I “guastafeste” del giuramento
I “guastafeste” del giuramento
E nel giorno della festa, del trionfo, delle urla di acclamazione, nel giorno in cui Taranto ha finalmente sperimentato cosa vuol dire essere al proverbiale “centro dei riflettori”, i guastafeste non mancan mai. Mentre a qualche isolato di distanza, non più di due o trecento metri, oltre quattrocento ragazzi freschi di giuramento per le forze armate – Marina Militare e Carabinieri, in Piazza della Vittoria, un gruppo di ragazzi con qualche striscione ed un megafono cercano di portare all’attenzione, di “urlare” una realtà che il clima di festa aveva taciuto.
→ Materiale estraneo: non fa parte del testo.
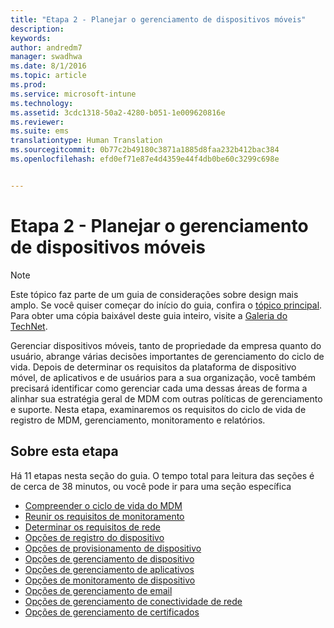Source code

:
 ```yaml
---
title: "Etapa 2 - Planejar o gerenciamento de dispositivos móveis"
description: 
keywords: 
author: andredm7
manager: swadhwa
ms.date: 8/1/2016
ms.topic: article
ms.prod: 
ms.service: microsoft-intune
ms.technology: 
ms.assetid: 3cdc1318-50a2-4280-b051-1e009620816e
ms.reviewer: 
ms.suite: ems
translationtype: Human Translation
ms.sourcegitcommit: 0b77c2b49180c3871a1885d8faa232b412bac384
ms.openlocfilehash: efd0ef71e87e4d4359e44f4db0be60c3299c698e


---
```


# Etapa 2 - Planejar o gerenciamento de dispositivos móveis

>[!NOTE]
>Este tópico faz parte de um guia de considerações sobre design mais amplo. Se você quiser começar do início do guia, confira o [tópico principal](mdm-design-considerations-guide.md). Para obter uma cópia baixável deste guia inteiro, visite a [Galeria do TechNet](https://gallery.technet.microsoft.com/Mobile-Device-Management-7d401582).

Gerenciar dispositivos móveis, tanto de propriedade da empresa quanto do usuário, abrange várias decisões importantes de gerenciamento do ciclo de vida. Depois de determinar os requisitos da plataforma de dispositivo móvel, de aplicativos e de usuários para a sua organização, você também precisará identificar como gerenciar cada uma dessas áreas de forma a alinhar sua estratégia geral de MDM com outras políticas de gerenciamento e suporte. Nesta etapa, examinaremos os requisitos do ciclo de vida de registro de MDM, gerenciamento, monitoramento e relatórios.

## Sobre esta etapa

Há 11 etapas nesta seção do guia. O tempo total para leitura das seções é de cerca de 38 minutos, ou você pode ir para uma seção específica

- [Compreender o ciclo de vida do MDM](mdm-understand-mdm-lifecycle.md)
- [Reunir os requisitos de monitoramento](mdm-gather-monitoring-requirements.md)
- [Determinar os requisitos de rede](mdm-determine-network-requirements.md)
- [Opções de registro do dispositivo](mdm-device-enrollment-options.md)
- [Opções de provisionamento de dispositivo](mdm-device-provisioning-options.md)
- [Opções de gerenciamento de dispositivo](mdm-device-management-options.md)
- [Opções de gerenciamento de aplicativos](mdm-application-management-options.md)
- [Opções de monitoramento de dispositivo](mdm-device-monitoring-options.md)
- [Opções de gerenciamento de email](mdm-email-management-options.md)
- [Opções de gerenciamento de conectividade de rede](mdm-network-connectivity-management-options.md)
- [Opções de gerenciamento de certificados](mdm-certificate-management-options.md)



<!--HONumber=Aug16_HO1-->


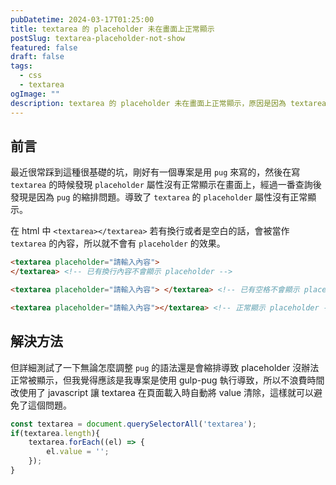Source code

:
 ```yaml
---
pubDatetime: 2024-03-17T01:25:00
title: textarea 的 placeholder 未在畫面上正常顯示
postSlug: textarea-placeholder-not-show
featured: false
draft: false
tags:
  - css
  - textarea
ogImage: ""
description: textarea 的 placeholder 未在畫面上正常顯示，原因是因為 textarea 的內容有換行或者是空白，所以 placeholder 未正常顯示。
---
```


## 前言

最近很常踩到這種很基礎的坑，剛好有一個專案是用 `pug` 來寫的，然後在寫 `textarea` 的時候發現 `placeholder` 屬性沒有正常顯示在畫面上，經過一番查詢後發現是因為 `pug` 的縮排問題。導致了 `textarea` 的 `placeholder` 屬性沒有正常顯示。

在 html 中 `<textarea></textarea>` 若有換行或者是空白的話，會被當作 `textarea` 的內容，所以就不會有 `placeholder` 的效果。

```html
<textarea placeholder="請輸入內容">
</textarea> <!-- 已有換行內容不會顯示 placeholder -->

<textarea placeholder="請輸入內容"> </textarea> <!-- 已有空格不會顯示 placeholder -->

<textarea placeholder="請輸入內容"></textarea> <!-- 正常顯示 placeholder -->
```

## 解決方法

但詳細測試了一下無論怎麼調整 `pug` 的語法還是會縮排導致 placeholder 沒辦法正常被顯示，但我覺得應該是我專案是使用 gulp-pug 執行導致，所以不浪費時間改使用了 javascript 讓 textarea 在頁面載入時自動將 value 清除，這樣就可以避免了這個問題。

```js
const textarea = document.querySelectorAll('textarea');
if(textarea.length){
    textarea.forEach((el) => {
        el.value = '';
    });
}
```
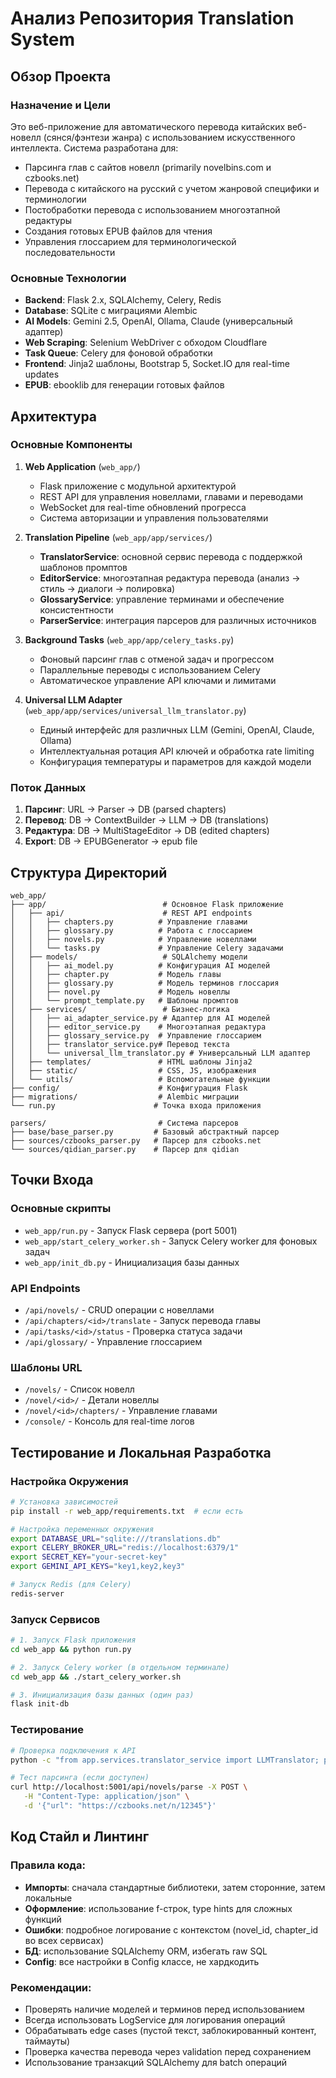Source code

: # Анализ Репозитория Translation System

## Обзор Проекта

### Назначение и Цели
Это веб-приложение для автоматического перевода китайских веб-новелл (сянся/фэнтези жанра) с использованием искусственного интеллекта. Система разработана для:

- Парсинга глав с сайтов новелл (primarily novelbins.com и czbooks.net)
- Перевода с китайского на русский с учетом жанровой специфики и терминологии
- Постобработки перевода с использованием многоэтапной редактуры
- Создания готовых EPUB файлов для чтения
- Управления глоссарием для терминологической последовательности

### Основные Технологии
- **Backend**: Flask 2.x, SQLAlchemy, Celery, Redis
- **Database**: SQLite с миграциями Alembic
- **AI Models**: Gemini 2.5, OpenAI, Ollama, Claude (универсальный адаптер)
- **Web Scraping**: Selenium WebDriver с обходом Cloudflare
- **Task Queue**: Celery для фоновой обработки
- **Frontend**: Jinja2 шаблоны, Bootstrap 5, Socket.IO для real-time updates
- **EPUB**: ebooklib для генерации готовых файлов

## Архитектура

### Основные Компоненты

1. **Web Application** (`web_app/`)
   - Flask приложение с модульной архитектурой
   - REST API для управления новеллами, главами и переводами
   - WebSocket для real-time обновлений прогресса
   - Система авторизации и управления пользователями

2. **Translation Pipeline** (`web_app/app/services/`)
   - **TranslatorService**: основной сервис перевода с поддержкой шаблонов промптов
   - **EditorService**: многоэтапная редактура перевода (анализ → стиль → диалоги → полировка)
   - **GlossaryService**: управление терминами и обеспечение консистентности
   - **ParserService**: интеграция парсеров для различных источников

3. **Background Tasks** (`web_app/app/celery_tasks.py`)
   - Фоновый парсинг глав с отменой задач и прогрессом
   - Параллельные переводы с использованием Celery
   - Автоматическое управление API ключами и лимитами

4. **Universal LLM Adapter** (`web_app/app/services/universal_llm_translator.py`)
   - Единый интерфейс для различных LLM (Gemini, OpenAI, Claude, Ollama)
   - Интеллектуальная ротация API ключей и обработка rate limiting
   - Конфигурация температуры и параметров для каждой модели

### Поток Данных
1. **Парсинг**: URL → Parser → DB (parsed chapters)
2. **Перевод**: DB → ContextBuilder → LLM → DB (translations)
3. **Редактура**: DB → MultiStageEditor → DB (edited chapters)
4. **Export**: DB → EPUBGenerator → epub file

## Структура Директорий

```
web_app/
├── app/                          # Основное Flask приложение
│   ├── api/                      # REST API endpoints
│   │   ├── chapters.py          # Управление главами
│   │   ├── glossary.py          # Работа с глоссарием
│   │   ├── novels.py            # Управление новеллами
│   │   └── tasks.py             # Управление Celery задачами
│   ├── models/                   # SQLAlchemy модели
│   │   ├── ai_model.py          # Конфигурация AI моделей
│   │   ├── chapter.py           # Модель главы
│   │   ├── glossary.py          # Модель терминов глоссария
│   │   ├── novel.py             # Модель новеллы
│   │   └── prompt_template.py   # Шаблоны промптов
│   ├── services/                 # Бизнес-логика
│   │   ├── ai_adapter_service.py # Адаптер для AI моделей
│   │   ├── editor_service.py    # Многоэтапная редактура
│   │   ├── glossary_service.py  # Управление глоссарием
│   │   ├── translator_service.py# Перевод текста
│   │   └── universal_llm_translator.py # Универсальный LLM адаптер
│   ├── templates/               # HTML шаблоны Jinja2
│   ├── static/                  # CSS, JS, изображения
│   └── utils/                   # Вспомогательные функции
├── config/                      # Конфигурация Flask
├── migrations/                  # Alembic миграции
└── run.py                      # Точка входа приложения

parsers/                         # Система парсеров
├── base/base_parser.py         # Базовый абстрактный парсер
├── sources/czbooks_parser.py   # Парсер для czbooks.net
└── sources/qidian_parser.py    # Парсер для qidian

```

## Точки Входа

### Основные скрипты
- `web_app/run.py` - Запуск Flask сервера (port 5001)
- `web_app/start_celery_worker.sh` - Запуск Celery worker для фоновых задач
- `web_app/init_db.py` - Инициализация базы данных

### API Endpoints
- `/api/novels/` - CRUD операции с новеллами
- `/api/chapters/<id>/translate` - Запуск перевода главы
- `/api/tasks/<id>/status` - Проверка статуса задачи
- `/api/glossary/` - Управление глоссарием

### Шаблоны URL
- `/novels/` - Список новелл
- `/novel/<id>/` - Детали новеллы
- `/novel/<id>/chapters/` - Управление главами
- `/console/` - Консоль для real-time логов

## Тестирование и Локальная Разработка

### Настройка Окружения
```bash
# Установка зависимостей
pip install -r web_app/requirements.txt  # если есть

# Настройка переменных окружения
export DATABASE_URL="sqlite:///translations.db"
export CELERY_BROKER_URL="redis://localhost:6379/1"
export SECRET_KEY="your-secret-key"
export GEMINI_API_KEYS="key1,key2,key3"

# Запуск Redis (для Celery)
redis-server
```

### Запуск Сервисов
```bash
# 1. Запуск Flask приложения
cd web_app && python run.py

# 2. Запуск Celery worker (в отдельном терминале)
cd web_app && ./start_celery_worker.sh

# 3. Инициализация базы данных (один раз)
flask init-db
```

### Тестирование
```bash
# Проверка подключения к API
python -c "from app.services.translator_service import LLMTranslator; print('OK')"

# Тест парсинга (если доступен)
curl http://localhost:5001/api/novels/parse -X POST \
   -H "Content-Type: application/json" \
   -d '{"url": "https://czbooks.net/n/12345"}'
```

## Код Стайл и Линтинг

### Правила кода:
- **Импорты**: сначала стандартные библиотеки, затем сторонние, затем локальные
- **Оформление**: использование f-строк, type hints для сложных функций
- **Ошибки**: подробное логирование с контекстом (novel_id, chapter_id во всех сервисах)
- **БД**: использование SQLAlchemy ORM, избегать raw SQL
- **Config**: все настройки в Config классе, не хардкодить

### Рекомендации:
- Проверять наличие моделей и терминов перед использованием
- Всегда использовать LogService для логирования операций
- Обрабатывать edge cases (пустой текст, заблокированный контент, таймауты)
- Проверка качества перевода через validation перед сохранением
- Использование транзакций SQLAlchemy для batch операций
“Soldi all’istruzione, non alla guerra”: il loro punto è d’importanza vitale in un mondo e specie in un’Italia che, dall’iniziale clamore generale, ha costretto la questione Russia-Ucraina ad occupare uno spazio assai limitato sui giornali e nei telegiornali. Nel giorno del giuramento, nel giorno del trionfo delle forze armate, in cui centinaia di ragazzi giurano con la mano sul petto fedeltà alla propria patria, un gruppetto nemmeno troppo folto di ragazzi inneggia al pacifismo.
“Differentemente dallo schieramento dell’opinione pubblica, noi non siamo né dalla parte di Putin né da quella di Biden. Per la prima volta, l’indifferenza a questa guerra imperialista è l’unica arma adoperabile”; il riferimento è chiaro (“Odio gli indifferenti”, Antonio Gramsci), il punto politico ancor di più. L’astensione dall’interventismo per questi ragazzi e per molte altre persone che, mentre passeggiano per le vie del centro, dichiarano il proprio appoggio alla loro causa è di vitale importanza.
“La guerra non contempla buoni e cattivi, oppressi ed oppressori. Questa è la guerra fra due capitali: quello occidentale, statunitense, e quello orientale, russo. Continuare ad inviare armi all’Ucraina equivale a sostenere un capitale a discapito di un altro, equivale a sostenere una parte rispetto ad un’altra. Equivale ad una dichiarazione di guerra”: proclama un ragazzo urlando quanto più forte egli possa, come se più urlasse, più lontano possa arrivare il suo messaggio e chissà che non arrivi a chi le sorti di questo paese, di questa guerra le detiene in un palmo di mano. Chissà.